Qualcuno (a mio avviso troppo benevolo) sostiene che la volgarità nei film di Scorsese e di altri non è mai fine a sé stessa, anzi è funzionale al racconto. In Il lupo di Wall Street servirebbe a descrivere un mondo fatto di eccessi, di sesso e di droga che non potrebbe essere spiegato in altri modi o con altre parole. Parolacce e  volgarità servirebbero a rafforzare una certa idea  di realismo, servirebbero a descrivere.  Ma la domanda è: perché altri registi raggiungono lo stesso scopo senza abusare di un certo lessico?

E poi. Dalla rappresentazione cinematografica quel modello entra nella vita quotidiana (non sempre per ottenere effetti di realismo); o forse la direzione è inversa, non so. Non mi rassegno a riconoscere a parole e locuzioni triviali la funzione di intercalare innocuo (come dire, una parola vale l’altra) o di moltiplicatori di espressività (vuoi mettere? è così bello usare le parolacce…).

Dalla volgarità si passa spesso agli insulti, il passo può essere breve. Tocchiamo per questo un altro settore della nostra vita, quello politico. Su Facebook Salvini definisce il presidente Mattarella «complice di scafisti, sfruttatori e schiavisti». Lo cito, facendogli involontariamente pubblicità, ma non è certo unico; succede troppo spesso nei dibattiti televisivi di oggi, che fanno rimpiangere le educate e argomentate (anche se un po’ soporifere) tribune televisive di un tempo. E non succede solo in Italia. Hillary Clinton e Donald Trump arrivano a scambiarsi offese sul piano personale, dimenticando che aspirano alla presidenza della nazione più potente del mondo e uno dei due avrà enormi responsabilità verso il mondo intero.

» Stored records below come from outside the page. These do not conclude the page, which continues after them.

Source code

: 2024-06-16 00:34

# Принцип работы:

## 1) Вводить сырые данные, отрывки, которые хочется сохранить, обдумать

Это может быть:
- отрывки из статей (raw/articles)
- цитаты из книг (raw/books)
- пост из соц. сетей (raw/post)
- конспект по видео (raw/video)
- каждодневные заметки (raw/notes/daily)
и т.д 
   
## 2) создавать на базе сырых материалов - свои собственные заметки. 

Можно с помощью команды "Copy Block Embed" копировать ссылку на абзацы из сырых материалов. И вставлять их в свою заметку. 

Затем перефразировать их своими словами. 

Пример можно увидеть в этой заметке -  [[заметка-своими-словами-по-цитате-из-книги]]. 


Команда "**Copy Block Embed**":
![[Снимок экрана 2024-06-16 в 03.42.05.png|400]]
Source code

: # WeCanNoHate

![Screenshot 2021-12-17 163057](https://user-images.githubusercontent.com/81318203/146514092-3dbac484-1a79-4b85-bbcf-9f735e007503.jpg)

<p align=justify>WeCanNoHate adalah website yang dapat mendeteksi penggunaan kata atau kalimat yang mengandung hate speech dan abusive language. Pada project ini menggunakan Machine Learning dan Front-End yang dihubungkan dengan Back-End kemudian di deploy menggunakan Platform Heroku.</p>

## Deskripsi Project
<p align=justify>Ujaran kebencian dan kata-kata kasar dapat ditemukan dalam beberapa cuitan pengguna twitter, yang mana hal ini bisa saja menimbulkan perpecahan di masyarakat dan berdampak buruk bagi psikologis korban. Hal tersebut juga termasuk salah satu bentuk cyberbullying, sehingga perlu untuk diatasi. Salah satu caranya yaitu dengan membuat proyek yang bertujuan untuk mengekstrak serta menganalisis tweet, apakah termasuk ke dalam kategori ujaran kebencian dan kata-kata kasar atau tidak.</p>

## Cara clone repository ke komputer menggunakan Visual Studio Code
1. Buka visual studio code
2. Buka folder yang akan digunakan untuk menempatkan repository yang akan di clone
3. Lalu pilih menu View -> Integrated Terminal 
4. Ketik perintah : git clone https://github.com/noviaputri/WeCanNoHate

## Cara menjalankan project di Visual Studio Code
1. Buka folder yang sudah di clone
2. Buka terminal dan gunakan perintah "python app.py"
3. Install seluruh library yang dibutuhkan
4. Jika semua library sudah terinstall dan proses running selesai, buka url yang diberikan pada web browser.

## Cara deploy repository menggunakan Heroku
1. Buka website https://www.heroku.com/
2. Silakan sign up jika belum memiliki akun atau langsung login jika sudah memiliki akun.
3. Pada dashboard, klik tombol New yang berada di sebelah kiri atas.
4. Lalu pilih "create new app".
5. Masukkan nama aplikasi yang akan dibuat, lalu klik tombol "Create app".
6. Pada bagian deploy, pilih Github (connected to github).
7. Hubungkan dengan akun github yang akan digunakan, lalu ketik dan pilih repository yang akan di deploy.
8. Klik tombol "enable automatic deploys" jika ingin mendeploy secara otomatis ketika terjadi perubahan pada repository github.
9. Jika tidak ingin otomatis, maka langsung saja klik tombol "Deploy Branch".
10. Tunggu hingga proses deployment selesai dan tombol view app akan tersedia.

Poco male (forse) se la mancanza di educazione e la aggressività verbale fossero confinate in cerchie ristrette. Ma così non è: i cattivi modelli sono come le male erbe, proliferano. E la aggressività verbale spesso è accompagnata da comportamenti aggressivi.

Le prediche non servono. La domanda è: si può fare qualcosa di concreto? Avrei un’idea, per cominciare: chiamiamo le cose pessime con il loro nome, evitiamo i camuffamenti.

Sono numerosi i casi di «bullismo», con  conseguenze tragiche; i soggetti deboli o vulnerabili non ce la fanno, soffrono e si suicidano.  Molti giovani si sentono  «bulli», spesso se ne vantano, mettono in rete le loro imprese. Chiamiamo quel comportamento «sopraffazione» e «prevaricazione», definiamo «sopraffattore» e «prevaricatore» chi si comporta in un certo modo. Le cose saranno più chiare.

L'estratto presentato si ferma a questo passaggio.